Material provided:
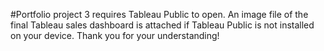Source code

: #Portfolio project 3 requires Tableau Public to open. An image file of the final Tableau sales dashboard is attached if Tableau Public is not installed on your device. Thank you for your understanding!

---

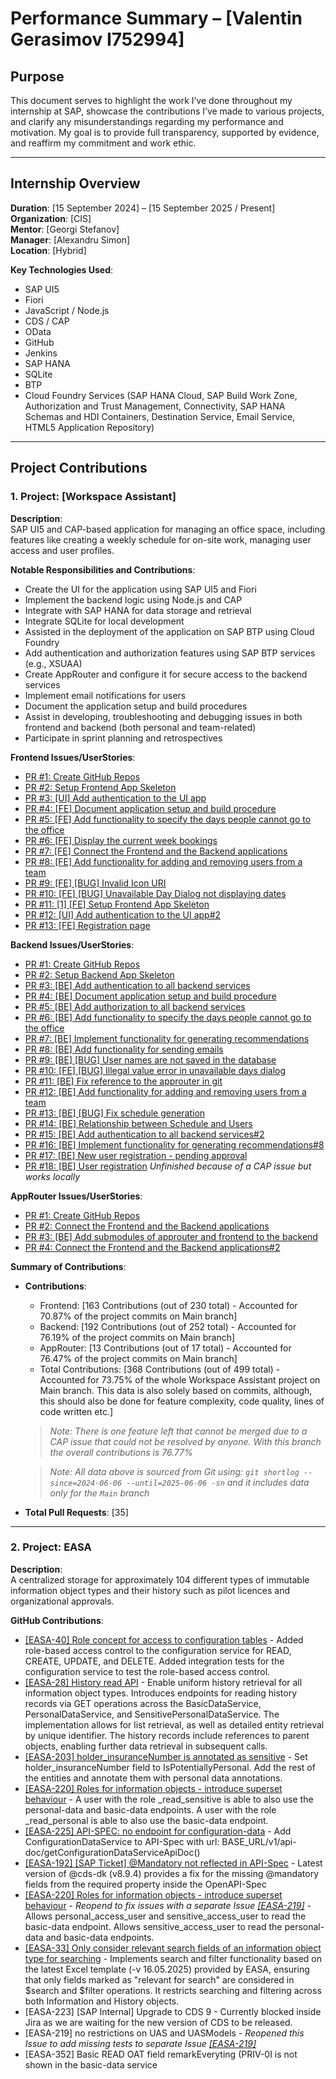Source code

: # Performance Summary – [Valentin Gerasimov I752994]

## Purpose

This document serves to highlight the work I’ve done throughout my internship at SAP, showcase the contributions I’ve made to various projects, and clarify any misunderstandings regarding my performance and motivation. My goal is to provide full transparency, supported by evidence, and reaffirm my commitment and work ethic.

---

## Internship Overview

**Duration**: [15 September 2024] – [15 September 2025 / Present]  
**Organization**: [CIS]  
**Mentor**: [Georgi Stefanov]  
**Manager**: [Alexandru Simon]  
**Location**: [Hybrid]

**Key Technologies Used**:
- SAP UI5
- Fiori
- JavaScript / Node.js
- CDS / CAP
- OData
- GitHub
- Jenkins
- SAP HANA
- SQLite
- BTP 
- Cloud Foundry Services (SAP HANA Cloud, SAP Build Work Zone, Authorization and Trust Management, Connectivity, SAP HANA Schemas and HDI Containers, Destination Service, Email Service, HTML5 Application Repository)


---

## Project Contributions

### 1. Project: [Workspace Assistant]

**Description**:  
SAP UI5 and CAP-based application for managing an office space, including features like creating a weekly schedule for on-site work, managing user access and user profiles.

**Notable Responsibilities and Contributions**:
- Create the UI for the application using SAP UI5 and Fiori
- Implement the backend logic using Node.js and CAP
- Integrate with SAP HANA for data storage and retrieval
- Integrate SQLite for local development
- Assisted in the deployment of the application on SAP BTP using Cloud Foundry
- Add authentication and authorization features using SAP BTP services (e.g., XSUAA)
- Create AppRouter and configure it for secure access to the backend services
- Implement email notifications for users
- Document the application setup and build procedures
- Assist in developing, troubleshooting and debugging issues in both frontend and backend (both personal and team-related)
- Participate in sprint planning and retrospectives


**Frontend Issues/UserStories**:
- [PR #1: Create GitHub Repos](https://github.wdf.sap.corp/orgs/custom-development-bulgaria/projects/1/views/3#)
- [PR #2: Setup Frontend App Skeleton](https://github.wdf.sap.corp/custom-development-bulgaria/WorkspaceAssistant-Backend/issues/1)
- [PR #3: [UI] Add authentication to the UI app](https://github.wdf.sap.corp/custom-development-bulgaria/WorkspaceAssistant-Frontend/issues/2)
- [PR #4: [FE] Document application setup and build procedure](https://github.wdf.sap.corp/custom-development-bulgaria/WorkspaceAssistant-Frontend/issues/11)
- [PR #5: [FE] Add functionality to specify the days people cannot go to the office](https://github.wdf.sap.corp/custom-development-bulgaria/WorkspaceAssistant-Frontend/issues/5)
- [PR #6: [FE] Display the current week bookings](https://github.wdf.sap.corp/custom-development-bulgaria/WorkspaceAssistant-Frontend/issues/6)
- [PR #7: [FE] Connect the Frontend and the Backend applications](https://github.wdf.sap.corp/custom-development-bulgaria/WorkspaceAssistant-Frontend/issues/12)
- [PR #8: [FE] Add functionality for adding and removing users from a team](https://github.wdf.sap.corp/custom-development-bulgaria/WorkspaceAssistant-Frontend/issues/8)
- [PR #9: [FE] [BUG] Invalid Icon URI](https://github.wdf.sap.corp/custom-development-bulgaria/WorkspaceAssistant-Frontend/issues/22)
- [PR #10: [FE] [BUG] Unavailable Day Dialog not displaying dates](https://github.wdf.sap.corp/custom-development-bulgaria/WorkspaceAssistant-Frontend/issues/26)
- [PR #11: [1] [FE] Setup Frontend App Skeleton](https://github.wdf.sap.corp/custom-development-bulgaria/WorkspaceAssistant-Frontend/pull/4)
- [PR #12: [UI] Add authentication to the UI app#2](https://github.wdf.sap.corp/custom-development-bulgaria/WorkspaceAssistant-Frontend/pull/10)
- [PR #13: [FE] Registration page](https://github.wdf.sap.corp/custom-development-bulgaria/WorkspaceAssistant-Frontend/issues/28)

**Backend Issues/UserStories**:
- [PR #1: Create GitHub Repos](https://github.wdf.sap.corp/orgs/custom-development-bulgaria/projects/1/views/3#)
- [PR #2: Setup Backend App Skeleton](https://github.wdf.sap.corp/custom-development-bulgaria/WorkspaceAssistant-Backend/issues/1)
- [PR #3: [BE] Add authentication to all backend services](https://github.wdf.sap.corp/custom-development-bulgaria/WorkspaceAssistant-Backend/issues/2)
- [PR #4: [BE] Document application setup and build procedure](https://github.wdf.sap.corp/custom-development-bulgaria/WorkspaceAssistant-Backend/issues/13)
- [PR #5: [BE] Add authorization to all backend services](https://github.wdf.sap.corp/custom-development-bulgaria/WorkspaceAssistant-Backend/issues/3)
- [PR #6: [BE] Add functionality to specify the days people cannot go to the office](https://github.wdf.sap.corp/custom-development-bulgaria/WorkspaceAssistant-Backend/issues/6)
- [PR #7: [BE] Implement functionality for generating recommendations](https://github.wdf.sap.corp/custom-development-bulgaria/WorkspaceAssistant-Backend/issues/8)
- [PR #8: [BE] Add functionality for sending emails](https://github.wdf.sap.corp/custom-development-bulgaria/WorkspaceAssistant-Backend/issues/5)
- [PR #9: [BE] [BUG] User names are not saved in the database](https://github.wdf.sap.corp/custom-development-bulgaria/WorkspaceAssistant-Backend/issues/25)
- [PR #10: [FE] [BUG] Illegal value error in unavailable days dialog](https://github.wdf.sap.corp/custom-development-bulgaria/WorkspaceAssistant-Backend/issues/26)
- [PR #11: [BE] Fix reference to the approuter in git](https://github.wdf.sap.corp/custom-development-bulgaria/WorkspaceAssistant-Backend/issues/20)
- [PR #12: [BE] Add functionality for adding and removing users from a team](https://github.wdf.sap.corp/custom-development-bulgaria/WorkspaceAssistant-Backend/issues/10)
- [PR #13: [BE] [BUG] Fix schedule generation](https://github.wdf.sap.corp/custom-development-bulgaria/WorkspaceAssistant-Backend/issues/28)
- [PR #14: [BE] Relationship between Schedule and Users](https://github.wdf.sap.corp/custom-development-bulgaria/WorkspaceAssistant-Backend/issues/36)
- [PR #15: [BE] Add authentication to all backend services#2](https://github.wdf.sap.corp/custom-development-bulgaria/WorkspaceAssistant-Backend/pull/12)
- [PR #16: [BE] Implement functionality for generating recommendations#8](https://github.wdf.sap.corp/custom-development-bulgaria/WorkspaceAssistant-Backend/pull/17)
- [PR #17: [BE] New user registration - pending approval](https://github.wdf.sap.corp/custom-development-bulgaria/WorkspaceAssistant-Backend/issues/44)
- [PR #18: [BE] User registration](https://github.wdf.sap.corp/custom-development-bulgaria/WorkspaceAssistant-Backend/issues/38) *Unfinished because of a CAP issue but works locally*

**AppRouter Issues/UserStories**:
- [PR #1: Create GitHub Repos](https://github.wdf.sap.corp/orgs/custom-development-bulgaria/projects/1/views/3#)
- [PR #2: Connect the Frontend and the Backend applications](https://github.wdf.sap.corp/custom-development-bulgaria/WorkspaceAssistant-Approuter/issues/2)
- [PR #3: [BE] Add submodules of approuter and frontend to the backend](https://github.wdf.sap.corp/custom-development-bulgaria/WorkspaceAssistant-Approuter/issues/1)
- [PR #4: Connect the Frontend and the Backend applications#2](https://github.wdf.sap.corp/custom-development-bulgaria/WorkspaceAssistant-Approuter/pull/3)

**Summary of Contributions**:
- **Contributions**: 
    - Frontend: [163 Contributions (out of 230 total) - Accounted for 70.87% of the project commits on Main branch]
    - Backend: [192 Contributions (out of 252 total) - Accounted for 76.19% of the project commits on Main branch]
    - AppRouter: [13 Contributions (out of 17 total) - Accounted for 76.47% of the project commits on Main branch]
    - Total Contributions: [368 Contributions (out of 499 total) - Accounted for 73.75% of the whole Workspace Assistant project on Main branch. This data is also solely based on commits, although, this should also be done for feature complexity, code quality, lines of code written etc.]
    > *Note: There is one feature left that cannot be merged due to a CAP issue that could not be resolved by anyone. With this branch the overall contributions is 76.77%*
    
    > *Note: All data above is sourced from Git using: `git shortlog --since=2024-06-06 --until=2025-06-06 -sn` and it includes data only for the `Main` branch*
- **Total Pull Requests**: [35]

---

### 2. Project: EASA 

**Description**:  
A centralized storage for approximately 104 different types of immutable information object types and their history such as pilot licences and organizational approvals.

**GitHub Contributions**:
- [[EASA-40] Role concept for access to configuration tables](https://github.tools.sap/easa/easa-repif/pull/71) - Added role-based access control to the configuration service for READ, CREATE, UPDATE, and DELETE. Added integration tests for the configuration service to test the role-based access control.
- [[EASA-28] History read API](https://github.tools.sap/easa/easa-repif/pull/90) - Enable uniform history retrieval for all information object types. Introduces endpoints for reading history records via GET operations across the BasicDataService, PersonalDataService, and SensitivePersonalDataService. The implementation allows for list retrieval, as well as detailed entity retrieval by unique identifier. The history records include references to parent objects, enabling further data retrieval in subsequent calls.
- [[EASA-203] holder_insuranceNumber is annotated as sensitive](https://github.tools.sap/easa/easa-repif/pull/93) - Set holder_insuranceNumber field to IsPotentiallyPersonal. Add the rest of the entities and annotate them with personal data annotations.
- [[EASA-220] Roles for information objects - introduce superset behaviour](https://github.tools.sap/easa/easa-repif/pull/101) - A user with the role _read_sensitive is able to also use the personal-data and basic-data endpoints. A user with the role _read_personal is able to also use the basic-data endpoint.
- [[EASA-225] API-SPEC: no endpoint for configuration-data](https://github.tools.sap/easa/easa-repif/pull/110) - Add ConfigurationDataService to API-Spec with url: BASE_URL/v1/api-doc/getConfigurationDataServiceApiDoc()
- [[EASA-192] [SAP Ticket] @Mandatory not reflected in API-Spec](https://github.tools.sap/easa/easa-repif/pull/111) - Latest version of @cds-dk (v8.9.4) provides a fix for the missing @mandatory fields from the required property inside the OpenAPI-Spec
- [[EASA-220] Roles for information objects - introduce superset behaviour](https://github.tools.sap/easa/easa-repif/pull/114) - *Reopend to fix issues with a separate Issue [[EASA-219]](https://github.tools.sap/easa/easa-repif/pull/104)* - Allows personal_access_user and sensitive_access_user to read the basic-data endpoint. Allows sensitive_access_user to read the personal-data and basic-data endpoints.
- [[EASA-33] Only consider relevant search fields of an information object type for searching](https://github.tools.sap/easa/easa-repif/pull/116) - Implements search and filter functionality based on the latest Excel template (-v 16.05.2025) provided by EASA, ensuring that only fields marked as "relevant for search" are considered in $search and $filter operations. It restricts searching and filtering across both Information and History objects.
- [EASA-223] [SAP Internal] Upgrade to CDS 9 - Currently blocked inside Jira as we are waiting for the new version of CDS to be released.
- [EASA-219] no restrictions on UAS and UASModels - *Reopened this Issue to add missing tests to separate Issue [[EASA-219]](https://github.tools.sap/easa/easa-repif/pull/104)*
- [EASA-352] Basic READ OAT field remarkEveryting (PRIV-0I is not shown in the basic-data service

Task item:
Where a line above contains the string "generating", tally it, then give the number alone.

Answer space:
2